Prime Minister's Statement prior to his departure for Pittsburgh, PA USA for the G-20 Summit
September 23, 2009
I leave today to attend the Summit of G-20 Leaders in Pittsburgh, USA. This is the third Summit of the G-20 Leaders in less than a year. This reflects the seriousness which the G-20 countries attach not just to the recovery of the global economy and financial system, but to a recovery that is coordinated, sustainable and enduring.
The Summits in Washington and London were convened at the height of the global economic crisis, and therefore focused on the urgent and the immediate. The London Summit resulted in ambitious liquidity stimulus measures and growth packages. Importantly, it pledged to mobilize USD 1.1 trillion of resources for international financial institutions, largely to sustain growth in emerging markets. The steps taken by the G-20 to augment the resources of multilateral development banks have led to substantial stepping up of World Bank lending to India.
The global economy and financial markets have shown a distinct improvement since then, but we are still not out of the woods.
Even though our economic growth rate has slowed to 6.7% in 2008-09, India approaches the Pittsburgh Summit with a sense of confidence. Our growth is primarily driven by domestic demand, our savings rate is robust and the external sector has exhibited resilience. Capital flows, especially portfolio flows, have started picking up, and we remain an attractive investment destination.
The Pittsburgh Summit is expected to focus on medium and long-term issues such as a framework for sustainable and balanced growth, strengthening the international financial regulatory system, reforming the mandate mission and governance of the IMF and development banks, strengthening support for the most vulnerable, an open global economy and energy and climate change.
It is necessary for India to engage in the management of the world economy because we have a lot at stake, and a lot to contribute.
I will convey India’s interest in seeing the earliest possible return to trend growth and stabilisation of the banking and financial sectors in the advanced economies, because this directly affects our exports, capital inflows and investment.
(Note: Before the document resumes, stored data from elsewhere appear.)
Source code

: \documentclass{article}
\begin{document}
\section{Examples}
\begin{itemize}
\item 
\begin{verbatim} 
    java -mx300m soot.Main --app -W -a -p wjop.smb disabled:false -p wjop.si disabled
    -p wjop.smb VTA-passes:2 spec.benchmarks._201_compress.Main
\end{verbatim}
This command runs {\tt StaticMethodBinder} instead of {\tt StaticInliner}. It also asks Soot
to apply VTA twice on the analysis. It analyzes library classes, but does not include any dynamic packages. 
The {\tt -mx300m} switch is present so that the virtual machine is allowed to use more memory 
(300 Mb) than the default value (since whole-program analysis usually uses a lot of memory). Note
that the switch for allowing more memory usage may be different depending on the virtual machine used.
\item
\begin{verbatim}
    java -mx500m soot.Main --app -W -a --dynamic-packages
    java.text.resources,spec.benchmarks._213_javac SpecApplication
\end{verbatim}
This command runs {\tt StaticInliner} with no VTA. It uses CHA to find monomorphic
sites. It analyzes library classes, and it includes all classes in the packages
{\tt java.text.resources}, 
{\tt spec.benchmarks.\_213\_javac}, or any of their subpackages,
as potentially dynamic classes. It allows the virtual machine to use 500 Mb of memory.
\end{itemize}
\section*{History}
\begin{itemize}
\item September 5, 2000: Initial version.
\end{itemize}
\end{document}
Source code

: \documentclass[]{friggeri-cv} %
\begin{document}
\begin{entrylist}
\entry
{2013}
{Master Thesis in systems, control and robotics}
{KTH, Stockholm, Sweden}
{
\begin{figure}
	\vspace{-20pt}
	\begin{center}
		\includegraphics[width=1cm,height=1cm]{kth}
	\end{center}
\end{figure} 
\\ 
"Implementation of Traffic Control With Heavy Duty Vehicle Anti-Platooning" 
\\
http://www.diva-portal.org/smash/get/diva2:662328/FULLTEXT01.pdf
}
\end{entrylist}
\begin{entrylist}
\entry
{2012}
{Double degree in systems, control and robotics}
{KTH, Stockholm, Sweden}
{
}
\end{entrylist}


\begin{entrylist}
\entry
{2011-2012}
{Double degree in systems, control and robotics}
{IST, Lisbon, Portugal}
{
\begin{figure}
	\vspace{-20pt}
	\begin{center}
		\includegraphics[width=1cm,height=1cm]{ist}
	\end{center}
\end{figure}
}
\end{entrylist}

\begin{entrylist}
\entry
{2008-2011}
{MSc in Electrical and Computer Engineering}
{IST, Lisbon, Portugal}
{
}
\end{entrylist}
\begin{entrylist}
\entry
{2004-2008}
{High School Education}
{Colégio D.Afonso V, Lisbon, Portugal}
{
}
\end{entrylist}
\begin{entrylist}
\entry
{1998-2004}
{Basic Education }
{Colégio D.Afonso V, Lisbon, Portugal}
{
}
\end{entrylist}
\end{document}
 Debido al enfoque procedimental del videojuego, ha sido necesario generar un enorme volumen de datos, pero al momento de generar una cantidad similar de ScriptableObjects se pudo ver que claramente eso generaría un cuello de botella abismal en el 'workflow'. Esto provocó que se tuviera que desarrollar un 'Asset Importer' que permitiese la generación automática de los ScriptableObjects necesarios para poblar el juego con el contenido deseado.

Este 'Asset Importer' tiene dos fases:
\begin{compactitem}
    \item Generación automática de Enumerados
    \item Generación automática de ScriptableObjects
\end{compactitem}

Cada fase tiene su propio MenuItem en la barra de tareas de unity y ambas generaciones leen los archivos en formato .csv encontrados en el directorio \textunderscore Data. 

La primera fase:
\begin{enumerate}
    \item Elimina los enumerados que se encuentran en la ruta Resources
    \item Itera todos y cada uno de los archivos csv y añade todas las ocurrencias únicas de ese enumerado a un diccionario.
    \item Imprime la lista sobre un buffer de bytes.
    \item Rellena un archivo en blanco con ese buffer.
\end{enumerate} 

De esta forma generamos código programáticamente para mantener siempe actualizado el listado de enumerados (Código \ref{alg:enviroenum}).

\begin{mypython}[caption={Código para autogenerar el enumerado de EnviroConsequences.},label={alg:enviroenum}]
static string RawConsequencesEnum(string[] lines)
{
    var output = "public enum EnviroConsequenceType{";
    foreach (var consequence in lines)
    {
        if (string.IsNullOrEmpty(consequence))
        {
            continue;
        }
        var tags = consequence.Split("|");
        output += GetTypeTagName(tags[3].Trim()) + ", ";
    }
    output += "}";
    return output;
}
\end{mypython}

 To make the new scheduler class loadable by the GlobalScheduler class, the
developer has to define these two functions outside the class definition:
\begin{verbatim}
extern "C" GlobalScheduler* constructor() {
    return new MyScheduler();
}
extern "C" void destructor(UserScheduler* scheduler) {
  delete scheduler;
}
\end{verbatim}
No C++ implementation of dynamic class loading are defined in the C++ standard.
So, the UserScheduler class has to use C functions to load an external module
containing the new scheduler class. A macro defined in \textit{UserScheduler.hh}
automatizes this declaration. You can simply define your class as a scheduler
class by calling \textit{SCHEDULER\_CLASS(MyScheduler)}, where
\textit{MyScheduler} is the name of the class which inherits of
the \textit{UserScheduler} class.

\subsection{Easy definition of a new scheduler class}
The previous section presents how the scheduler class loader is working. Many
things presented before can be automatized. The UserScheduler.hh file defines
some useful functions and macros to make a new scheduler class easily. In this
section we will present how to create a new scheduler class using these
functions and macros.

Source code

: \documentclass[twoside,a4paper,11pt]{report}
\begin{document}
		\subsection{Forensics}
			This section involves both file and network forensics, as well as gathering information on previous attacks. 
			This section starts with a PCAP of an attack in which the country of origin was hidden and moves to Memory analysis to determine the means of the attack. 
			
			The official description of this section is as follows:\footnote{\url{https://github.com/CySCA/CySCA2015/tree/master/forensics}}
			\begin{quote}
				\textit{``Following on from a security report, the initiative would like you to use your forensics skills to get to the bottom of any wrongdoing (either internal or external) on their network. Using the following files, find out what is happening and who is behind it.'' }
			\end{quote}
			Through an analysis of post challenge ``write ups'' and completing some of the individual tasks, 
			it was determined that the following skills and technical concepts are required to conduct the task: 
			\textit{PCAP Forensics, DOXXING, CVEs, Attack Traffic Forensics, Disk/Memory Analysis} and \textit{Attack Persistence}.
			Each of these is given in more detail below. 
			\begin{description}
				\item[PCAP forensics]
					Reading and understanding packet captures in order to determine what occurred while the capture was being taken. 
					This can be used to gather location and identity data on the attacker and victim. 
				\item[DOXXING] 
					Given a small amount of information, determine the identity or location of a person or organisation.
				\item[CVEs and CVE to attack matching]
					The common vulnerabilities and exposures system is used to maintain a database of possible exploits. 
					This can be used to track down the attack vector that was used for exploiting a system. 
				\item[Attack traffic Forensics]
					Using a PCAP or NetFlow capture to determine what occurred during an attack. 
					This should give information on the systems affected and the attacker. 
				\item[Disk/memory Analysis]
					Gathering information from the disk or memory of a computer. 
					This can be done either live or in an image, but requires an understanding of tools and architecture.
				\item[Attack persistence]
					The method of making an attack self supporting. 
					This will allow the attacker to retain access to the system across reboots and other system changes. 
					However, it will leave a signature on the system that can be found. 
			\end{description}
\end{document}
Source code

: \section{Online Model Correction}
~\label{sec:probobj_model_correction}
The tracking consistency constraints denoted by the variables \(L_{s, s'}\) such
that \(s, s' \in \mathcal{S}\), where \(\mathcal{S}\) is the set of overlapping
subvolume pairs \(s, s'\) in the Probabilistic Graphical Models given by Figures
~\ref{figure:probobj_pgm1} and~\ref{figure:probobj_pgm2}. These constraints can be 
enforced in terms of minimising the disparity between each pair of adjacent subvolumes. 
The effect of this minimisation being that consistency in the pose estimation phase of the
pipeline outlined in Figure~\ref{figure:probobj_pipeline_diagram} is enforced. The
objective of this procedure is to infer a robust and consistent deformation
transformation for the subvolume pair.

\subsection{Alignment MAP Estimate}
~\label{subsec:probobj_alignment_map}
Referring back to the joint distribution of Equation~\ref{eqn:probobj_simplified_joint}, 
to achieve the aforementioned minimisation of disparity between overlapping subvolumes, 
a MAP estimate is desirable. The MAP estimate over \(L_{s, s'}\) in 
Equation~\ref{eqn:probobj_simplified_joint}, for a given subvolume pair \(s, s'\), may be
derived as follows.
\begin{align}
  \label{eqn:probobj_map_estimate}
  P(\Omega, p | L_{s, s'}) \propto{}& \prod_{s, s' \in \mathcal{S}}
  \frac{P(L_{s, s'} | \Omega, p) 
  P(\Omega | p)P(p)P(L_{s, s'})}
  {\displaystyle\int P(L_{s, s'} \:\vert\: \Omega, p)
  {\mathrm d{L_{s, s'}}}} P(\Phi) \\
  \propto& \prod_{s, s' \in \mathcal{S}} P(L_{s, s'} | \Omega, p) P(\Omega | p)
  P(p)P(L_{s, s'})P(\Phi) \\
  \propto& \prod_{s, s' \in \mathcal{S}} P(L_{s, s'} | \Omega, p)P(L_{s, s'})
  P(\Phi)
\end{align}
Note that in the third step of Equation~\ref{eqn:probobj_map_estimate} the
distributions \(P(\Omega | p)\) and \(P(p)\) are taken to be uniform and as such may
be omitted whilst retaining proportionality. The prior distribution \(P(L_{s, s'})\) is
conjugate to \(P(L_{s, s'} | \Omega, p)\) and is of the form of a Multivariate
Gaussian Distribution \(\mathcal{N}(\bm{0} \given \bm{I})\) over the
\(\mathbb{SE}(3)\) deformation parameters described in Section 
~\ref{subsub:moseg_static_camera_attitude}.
We would like to see a continuous increase in the capital base of multilateral development banks to finance the massive infrastructure needs of emerging markets.
The expansion and strengthening of the erstwhile Financial Stability Forum, and now the Financial Stability Board, and the Basel Committee on Banking Supervision was a step in the right direction to address the regulatory aspects. There is a need to carry the process of governance reform of international financial institutions further to give greater voice and representation to under-represented countries.
We would also like to see a strong message to emerge from Pittsburgh against protectionism in all its forms, whether trade in goods, services, investment or financial flows.
The G-20 process is a continuing one and it is in our interest to ensure that it succeeds both in its short term and long term objectives.
During the Summit I look forward to exchanging views on these and other matters with several of the leaders who will be present, including the new Prime Minister of Japan.